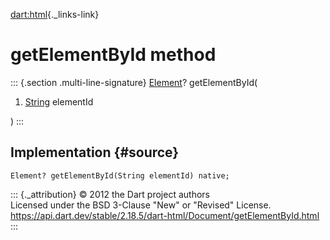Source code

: [dart:html](../../dart-html/dart-html-library){._links-link}

getElementById method
=====================

::: {.section .multi-line-signature}
[Element](../element-class)? getElementById(

1.  [String](../../dart-core/string-class) elementId

)
:::

Implementation {#source}
--------------

``` {.language-dart data-language="dart"}
Element? getElementById(String elementId) native;
```

::: {._attribution}
© 2012 the Dart project authors\
Licensed under the BSD 3-Clause \"New\" or \"Revised\" License.\
<https://api.dart.dev/stable/2.18.5/dart-html/Document/getElementById.html>
:::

▸ **The task**: Check the data above and report how many lines include the word "String", using a bare number.

▸ **Completed exercise**: 2